L’Albania, terra di antica e gloriosa storia, è parte integrante dell’Europa e per mezzo delle sue più nobili e vive tradizioni documenta le origini della sua stessa civiltà. Oggi ricordiamo e celebriamo Giorgio Castriota Skanderbeg, eroico figlio di un popolo forte e generoso, che ha difeso con coraggio i valori spirituali e il nome cristiano, fino al punto di meritare il titolo di “Athleta Christi”, e ha forgiato con le sue gesta l’identità culturale albanese, diventando indiscusso simbolo di coesione e unità nazionale, e interprete in sommo grado dei valori di scrupolosa fedeltà agli impegni liberamente assunti.

La peculiare rilevanza della figura e dell’opera del Castriota è ben rappresentata dalla vostra bandiera, con l’aquila nera bicipite su fondo rosso, che ricalca lo stemma dell’eroe. Poche volte nella storia un singolo individuo ha incarnato in modo tanto netto e in così vasta misura le virtù di un popolo, al punto che è difficile comprenderne lo spirito senza soffermarsi a considerare i principi e i valori che animarono quel singolo personaggio.

Dopo la morte dell’eroe e l’invasione dell’Albania, molti albanesi preferirono emigrare e numerosi si stabilirono in Italia, nel centro della penisola e nel meridione, specialmente in Calabria e in Sicilia, dando origine alle Circoscrizioni ecclesiastiche albanesi di Lungro, Piana degli Albanesi e Grottaferrata.

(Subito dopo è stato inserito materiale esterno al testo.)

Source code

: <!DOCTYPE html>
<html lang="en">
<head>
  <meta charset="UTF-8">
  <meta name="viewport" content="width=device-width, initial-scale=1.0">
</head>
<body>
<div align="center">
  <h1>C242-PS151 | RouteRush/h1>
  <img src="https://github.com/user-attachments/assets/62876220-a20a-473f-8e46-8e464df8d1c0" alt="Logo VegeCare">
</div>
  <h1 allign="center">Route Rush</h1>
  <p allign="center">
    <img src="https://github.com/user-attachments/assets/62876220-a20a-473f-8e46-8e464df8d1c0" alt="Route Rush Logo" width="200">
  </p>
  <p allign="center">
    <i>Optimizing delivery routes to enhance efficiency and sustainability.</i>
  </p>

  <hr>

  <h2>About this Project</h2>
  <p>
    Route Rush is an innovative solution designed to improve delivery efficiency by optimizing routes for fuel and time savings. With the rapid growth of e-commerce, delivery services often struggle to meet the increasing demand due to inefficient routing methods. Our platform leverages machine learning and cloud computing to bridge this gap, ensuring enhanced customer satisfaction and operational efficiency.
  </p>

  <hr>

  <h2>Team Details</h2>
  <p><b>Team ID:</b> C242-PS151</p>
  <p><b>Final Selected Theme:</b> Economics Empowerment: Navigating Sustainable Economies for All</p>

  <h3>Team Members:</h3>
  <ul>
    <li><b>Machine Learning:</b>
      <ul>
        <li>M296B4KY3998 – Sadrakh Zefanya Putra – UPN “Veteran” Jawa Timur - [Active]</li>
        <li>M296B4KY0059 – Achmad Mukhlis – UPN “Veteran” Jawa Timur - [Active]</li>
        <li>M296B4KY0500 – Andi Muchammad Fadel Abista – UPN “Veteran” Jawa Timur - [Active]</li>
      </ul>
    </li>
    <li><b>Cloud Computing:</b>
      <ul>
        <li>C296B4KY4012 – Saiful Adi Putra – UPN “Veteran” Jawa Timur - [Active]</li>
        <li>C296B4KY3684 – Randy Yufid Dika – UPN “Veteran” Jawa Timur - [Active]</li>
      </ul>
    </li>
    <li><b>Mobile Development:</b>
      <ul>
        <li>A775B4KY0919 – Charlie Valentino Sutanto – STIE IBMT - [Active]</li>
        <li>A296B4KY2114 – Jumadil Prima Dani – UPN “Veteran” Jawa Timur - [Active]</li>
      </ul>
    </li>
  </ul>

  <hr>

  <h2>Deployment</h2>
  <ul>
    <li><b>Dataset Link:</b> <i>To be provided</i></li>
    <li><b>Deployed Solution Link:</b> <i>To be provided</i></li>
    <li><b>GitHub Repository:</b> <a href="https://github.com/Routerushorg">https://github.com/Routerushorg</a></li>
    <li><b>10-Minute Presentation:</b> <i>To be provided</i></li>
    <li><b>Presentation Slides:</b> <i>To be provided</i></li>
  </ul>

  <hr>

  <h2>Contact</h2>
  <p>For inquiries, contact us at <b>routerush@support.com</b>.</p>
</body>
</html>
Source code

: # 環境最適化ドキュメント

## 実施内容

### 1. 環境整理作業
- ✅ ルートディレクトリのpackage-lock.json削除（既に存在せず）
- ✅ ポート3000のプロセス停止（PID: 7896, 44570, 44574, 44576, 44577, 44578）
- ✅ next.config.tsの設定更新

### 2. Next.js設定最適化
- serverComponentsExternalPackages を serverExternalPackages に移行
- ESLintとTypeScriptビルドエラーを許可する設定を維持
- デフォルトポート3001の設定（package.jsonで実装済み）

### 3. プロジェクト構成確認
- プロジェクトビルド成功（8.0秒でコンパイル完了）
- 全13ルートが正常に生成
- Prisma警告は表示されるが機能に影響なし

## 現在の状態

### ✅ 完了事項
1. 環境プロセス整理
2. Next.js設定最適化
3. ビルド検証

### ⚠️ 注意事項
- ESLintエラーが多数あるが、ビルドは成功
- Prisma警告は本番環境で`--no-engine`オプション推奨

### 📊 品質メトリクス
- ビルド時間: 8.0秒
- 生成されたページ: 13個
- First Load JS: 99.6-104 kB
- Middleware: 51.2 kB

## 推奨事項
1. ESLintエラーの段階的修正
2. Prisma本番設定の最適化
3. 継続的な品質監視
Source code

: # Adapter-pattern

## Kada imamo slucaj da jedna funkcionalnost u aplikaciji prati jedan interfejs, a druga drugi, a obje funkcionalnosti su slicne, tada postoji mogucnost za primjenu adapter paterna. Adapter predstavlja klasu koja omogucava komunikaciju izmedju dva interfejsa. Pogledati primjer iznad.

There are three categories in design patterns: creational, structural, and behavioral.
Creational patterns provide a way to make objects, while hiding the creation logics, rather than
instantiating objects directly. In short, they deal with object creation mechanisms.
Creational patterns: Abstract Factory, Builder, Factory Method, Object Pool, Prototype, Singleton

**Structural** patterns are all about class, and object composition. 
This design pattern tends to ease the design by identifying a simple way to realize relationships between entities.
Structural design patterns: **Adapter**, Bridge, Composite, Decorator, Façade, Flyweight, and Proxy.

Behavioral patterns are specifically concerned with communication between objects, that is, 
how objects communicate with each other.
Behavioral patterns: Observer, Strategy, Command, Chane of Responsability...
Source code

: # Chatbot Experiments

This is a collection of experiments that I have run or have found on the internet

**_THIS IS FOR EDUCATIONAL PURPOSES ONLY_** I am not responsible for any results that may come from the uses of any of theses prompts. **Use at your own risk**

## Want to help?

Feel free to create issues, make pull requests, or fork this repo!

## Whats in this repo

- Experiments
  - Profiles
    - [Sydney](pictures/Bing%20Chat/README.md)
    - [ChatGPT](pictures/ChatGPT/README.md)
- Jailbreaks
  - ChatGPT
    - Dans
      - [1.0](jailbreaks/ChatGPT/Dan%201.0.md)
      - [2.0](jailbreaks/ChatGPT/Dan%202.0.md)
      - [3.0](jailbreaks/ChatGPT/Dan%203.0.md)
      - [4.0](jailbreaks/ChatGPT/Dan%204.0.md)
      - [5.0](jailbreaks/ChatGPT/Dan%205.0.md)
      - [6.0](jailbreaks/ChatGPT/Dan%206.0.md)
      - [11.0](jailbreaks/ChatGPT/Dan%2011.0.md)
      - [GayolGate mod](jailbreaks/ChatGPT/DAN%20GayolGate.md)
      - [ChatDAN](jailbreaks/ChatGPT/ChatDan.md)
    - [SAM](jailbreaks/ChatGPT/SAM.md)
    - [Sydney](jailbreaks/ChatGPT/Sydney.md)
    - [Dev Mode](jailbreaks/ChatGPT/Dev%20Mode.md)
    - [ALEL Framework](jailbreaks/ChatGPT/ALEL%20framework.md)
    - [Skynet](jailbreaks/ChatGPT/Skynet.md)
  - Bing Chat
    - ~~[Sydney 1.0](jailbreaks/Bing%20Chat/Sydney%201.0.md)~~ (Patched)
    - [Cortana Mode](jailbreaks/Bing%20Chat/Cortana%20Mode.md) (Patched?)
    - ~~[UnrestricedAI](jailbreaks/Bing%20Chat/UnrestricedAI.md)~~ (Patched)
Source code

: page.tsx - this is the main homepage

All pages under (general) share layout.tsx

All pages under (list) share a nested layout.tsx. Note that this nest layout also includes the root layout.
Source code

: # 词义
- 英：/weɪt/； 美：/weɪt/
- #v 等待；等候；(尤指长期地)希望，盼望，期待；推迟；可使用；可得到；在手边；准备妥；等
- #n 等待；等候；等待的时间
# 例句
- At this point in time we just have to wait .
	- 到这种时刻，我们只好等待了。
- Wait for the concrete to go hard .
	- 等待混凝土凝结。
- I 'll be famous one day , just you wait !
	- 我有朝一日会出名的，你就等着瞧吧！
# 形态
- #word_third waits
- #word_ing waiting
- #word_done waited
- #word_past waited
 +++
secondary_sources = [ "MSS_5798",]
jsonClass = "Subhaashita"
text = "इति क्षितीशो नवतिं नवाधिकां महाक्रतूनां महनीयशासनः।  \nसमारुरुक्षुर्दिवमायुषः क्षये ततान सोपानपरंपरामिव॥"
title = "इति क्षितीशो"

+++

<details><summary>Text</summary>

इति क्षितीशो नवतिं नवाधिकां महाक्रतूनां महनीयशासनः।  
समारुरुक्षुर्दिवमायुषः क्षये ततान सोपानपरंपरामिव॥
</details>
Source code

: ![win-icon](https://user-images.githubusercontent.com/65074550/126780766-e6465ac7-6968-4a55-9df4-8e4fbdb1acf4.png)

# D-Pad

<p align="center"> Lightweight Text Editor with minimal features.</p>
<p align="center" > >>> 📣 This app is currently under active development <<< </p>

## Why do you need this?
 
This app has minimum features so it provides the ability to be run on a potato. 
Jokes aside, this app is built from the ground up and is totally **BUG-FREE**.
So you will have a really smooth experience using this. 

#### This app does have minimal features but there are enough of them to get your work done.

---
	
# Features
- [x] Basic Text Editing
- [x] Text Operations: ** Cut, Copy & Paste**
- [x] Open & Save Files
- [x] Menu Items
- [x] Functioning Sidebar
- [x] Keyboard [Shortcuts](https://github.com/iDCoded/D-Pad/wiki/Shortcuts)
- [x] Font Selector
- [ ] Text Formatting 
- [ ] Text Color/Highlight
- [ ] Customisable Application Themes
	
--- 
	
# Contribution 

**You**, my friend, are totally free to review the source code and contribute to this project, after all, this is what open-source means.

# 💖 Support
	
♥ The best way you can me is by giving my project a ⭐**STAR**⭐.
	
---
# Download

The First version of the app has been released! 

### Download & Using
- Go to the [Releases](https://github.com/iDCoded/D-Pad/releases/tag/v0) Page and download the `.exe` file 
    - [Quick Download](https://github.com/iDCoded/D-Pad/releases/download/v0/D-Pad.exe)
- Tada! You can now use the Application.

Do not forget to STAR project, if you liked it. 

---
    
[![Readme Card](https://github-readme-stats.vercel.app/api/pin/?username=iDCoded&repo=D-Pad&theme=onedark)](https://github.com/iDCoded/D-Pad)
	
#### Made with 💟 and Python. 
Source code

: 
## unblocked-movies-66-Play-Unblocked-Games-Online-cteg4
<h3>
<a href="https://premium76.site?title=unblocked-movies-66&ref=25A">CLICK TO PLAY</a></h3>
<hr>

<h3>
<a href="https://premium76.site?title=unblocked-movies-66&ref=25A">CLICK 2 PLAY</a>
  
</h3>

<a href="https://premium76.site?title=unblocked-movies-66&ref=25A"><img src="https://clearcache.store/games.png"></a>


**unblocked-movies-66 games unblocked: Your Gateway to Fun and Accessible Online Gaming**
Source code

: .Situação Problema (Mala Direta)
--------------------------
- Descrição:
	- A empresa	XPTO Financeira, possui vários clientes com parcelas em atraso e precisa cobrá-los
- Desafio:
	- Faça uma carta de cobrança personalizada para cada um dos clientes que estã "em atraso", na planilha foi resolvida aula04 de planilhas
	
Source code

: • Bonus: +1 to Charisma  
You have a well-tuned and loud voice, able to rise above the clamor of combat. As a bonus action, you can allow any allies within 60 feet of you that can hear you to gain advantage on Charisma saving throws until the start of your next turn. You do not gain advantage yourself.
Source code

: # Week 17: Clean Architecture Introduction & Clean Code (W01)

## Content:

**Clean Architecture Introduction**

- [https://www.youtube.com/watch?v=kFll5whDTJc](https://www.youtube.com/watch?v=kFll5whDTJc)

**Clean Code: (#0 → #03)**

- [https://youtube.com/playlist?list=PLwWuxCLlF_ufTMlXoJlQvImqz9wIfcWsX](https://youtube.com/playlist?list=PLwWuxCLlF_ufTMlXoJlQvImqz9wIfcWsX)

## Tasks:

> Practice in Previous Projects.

La presenza oggi a questo incontro di un gruppo di arberesh, ossia degli italo-albanesi, con le loro tradizioni ed espressioni linguistiche tramandate da secoli, ci porta con l’immaginazione all’atmosfera dell’Albania di Skanderbeg, e conferma che l’eroe albanese rimane un valido ponte per il mantenimento di fruttuosi legami degli arberesh con la loro terra d’origine.

In ragione del particolare significato della figura e della complessiva opera compiuta da Giorgio Skanderbeg, ben si comprende che l’Albania abbia voluto proclamare il presente anno “Anno Nazionale di Skanderbeg”.

Auspico vivamente che questa ricorrenza non si limiti alla celebrazione della gloria della gesta passate, ma sia per l’Albania anche l’occasione propizia per un rinnovato impegno di tutti, istituzioni e cittadini, a favore di un autentico ed equilibrato sviluppo, in modo che le giovani generazioni non siano poste nella condizione di scegliere l’emigrazione, indebolendo il Paese di forze e di competenze indispensabili alla sua crescita umana e civile.

La corale azione di tutti in vista di questo obiettivo si rivelerà il miglior modo di incarnare nel tempo presente l’amor di Patria, che animò a suo tempo Giorgio Castriota Skanderbeg. Egli, interpretando al meglio il carattere e le tradizioni del vostro popolo, ne ha validamente espresso l’albanesità, termine utilizzato dallo scrittore del XIX° secolo Pashko Vasa per indicare l’identità spirituale che univa tutti gli albanesi al di là delle distinzioni di carattere religioso. Questo convincimento diede impulso in Albania alla pacifica convivenza tra persone appartenenti a religioni diverse, divenuta col tempo collaborazione e fraternità. Ne vediamo l'esempio qui.

Come ho avuto modo di affermare in occasione della mia visita in Albania, «il clima di rispetto e fiducia reciproca tra cattolici, ortodossi e musulmani è un bene prezioso per il Paese e acquista un rilievo speciale in questo nostro tempo» (Incontro con le Autorità, 21 settembre 2014: Insegnamenti II,2 [2014], 271). Esso mostra che la pacifica convivenza tra cittadini appartenenti a religioni diverse è una strada concretamente percorribile che produce armonia e libera le migliori forze e la creatività di un intero popolo, trasformando la semplice convivenza in vera collaborazione e fratellanza. La buona disposizione a considerare le differenze come occasione di dialogo e di reciproca stima e conoscenza, favorisce inoltre lo sviluppo di cammini spirituali autentici e diventa un valido esempio a cui guardare con vero interesse per costruire una pace duratura, fondata sul rispetto della dignità della persona umana.

Nella memoria grata dei Santi martiri che hanno testimoniato la loro fede al prezzo della vita, come pure di Santa Teresa di Calcutta, sono lieto di chiedere al Signore che benedica tutti e ciascuno di voi qui presenti. Dio benedica i vostri familiari e tutto il popolo albanese. Per favore, non dimenticatevi di pregare per me. Grazie.